Let us summarize major concepts in some of these major themes
Software Design
- define interfaces using ABCs, if for no other reason, then documentation. Also they are key for separating abstract data types from their implementations
- choose good variable/function/class names. Remember you are writing for future you.
- else make sure to follow duck typing protocols (like
__len__
and `__getitem__
make a sequence, though even this has been nor formalized via ABCs)
- use
isinstance
checks sparingly except when doing binary operation overloading, which is generally useful for numerical situations but should othwewise be sparingly used
- documentation should specify the contract and expectations between the user and the library writer.
- pay particular attention to loop invariants, representation invariants, and abstraction functions
- doctests are a good way to start but should then be limited to those ones that make for good user examples
- use a testing framework like
py.test
to test early, test often, test edge cases, test incrementally, aiming for maximum test coverage as long as your tests are substantial. But test dumb things too, as you may never know when a change in implementation will break things
- use forking and cloning or branching to create pull requests: the integrator should integrate on a separate branch and make sure all tests run before merging
- stick to the languages and your group's conventions. Consensus on naming etc makes things easier to understand
- separate interfaces and implementations carefully
- consider embedding a DSL (domain specific language) in your project for users of your code
- if you have a very solid software spec, consider TDD.
- package code into small libraries, even if just for personal use
- interfaces apply to (command line) UI conventions as well
Object Oriented Programming
- we treat everything as a noun: this lends itself to paradigms like REST
- python has a neat OO structure, with property decorators, class methods, class variables, instance methods and instance variables
- python derives much of its power from duck typing polymorphism and its object model comprised of dunder methods
- which allow us to redefine things like length and iteration (allowing us to program lazily)
- and also allows for (a somewhat unnatural, compared to say julia) operator overloading definition
- inherit interfaces or
isa
, combine in implementations using delegation
Functional programming
- functional programming is all about referential-transparency (making functions mathy)
- immutability (no alteration after assignment), which helps with concurrency and bookkeeping, and leads to paradigms like map-reduce
- and laziness where we dont want to evaluate anything until we really needed, which allows us (the compiler) to rewrite processes
- we treat everything as a verb
How languages run
- there is a environment in which code runs: usually its a chained set of lookup "frames". closures capture things from parent frames and can be used to represent state from "defining" or "load" time
- recursive programs are fun and easy to write, but they can lead to an unbounded set of frames (unless your language has tail-recursion, which python does not)
- python is slow so choose data structures sensibly if you want high performance.

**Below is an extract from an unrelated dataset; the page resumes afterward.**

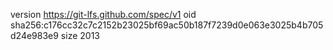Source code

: version https://git-lfs.github.com/spec/v1
oid sha256:c176cc32c7c2152b23025bf69ac50b187f7239d0e063e3025b4b705d24e983e9
size 2013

The contiguity and heap allocation make a difference. Remember that dynamic typing in Pytho means that lists contain pointers to heap allocated objects. Not true in
numpy
unless you iteratively access by boxing.
- Julia for example will have the same list structure if you dont type the items, or if the compiler cannnot type infer. But if you know concrete types ahead of time Julia will create a list of values rather than pointers to
Any
.
- Also make sure you respect the GIL in concurrent code. IO bound use threads or coroutines. Compute bound use multiprocessing
- implementing dunders is key to making iteration and other functionality just work: there is some kind of Principle of Least Surprise
- consider making DSLs for your systems
Data Structures and databases
- good data structures can make a lot of difference to an algorithm. think which one to use in interface (ADT) and implementation
- hashing is your friend in many many places.
- think of how you might use trees and append based log files
- understand SQL and ORMs in front of it for fast relational database programming. SQL is not negotiable these days
- the concepts of atomicity and isolation in transactions mirrot the concepts around shared access in databases
- thus functional concepts (no shared state) work well, and indeed provide robust performance in database systems
- LSM trees are replacing b-trees for write intensive workloads
- always consider workload: ETL? OLTP? Warehousing? streaming data? Architectures depend on this.
- we havent covered it but distributes databases are a fun topic in themselves
Systems
- package your code into pip installable packages with tests instead of keeping them monolithic
- learn the unix command line and how to write CLIs (see
stupidlang
). You will be very thankful
- when you test, test in a fresh conda environment or virtualenv so that your testing is clean-room. Even better, test on a freshly installed virtual machine on AWS, using, for example, travis CI and coveralls
- by the same token, make sure your software can be easily installed by a user on AWS or Heroku, for example
concurrent.futures
exports an interface that makes it very easy to use threads and process pools. The new asyncio
in python 3.4 onwards makes async programming to replace threads a cinch as well
- both of these can be used to write very scaleable servers. Do not be sacred to export computations through servers
- become full stack. Its not enough to know the back-end development, but also UI using javascript and HTML and javascript frameworks, with the key concepts of JSON and callback based asynchronous programming (
$.ajax
)
Software Patterns
The definitions are taken from the GOF book.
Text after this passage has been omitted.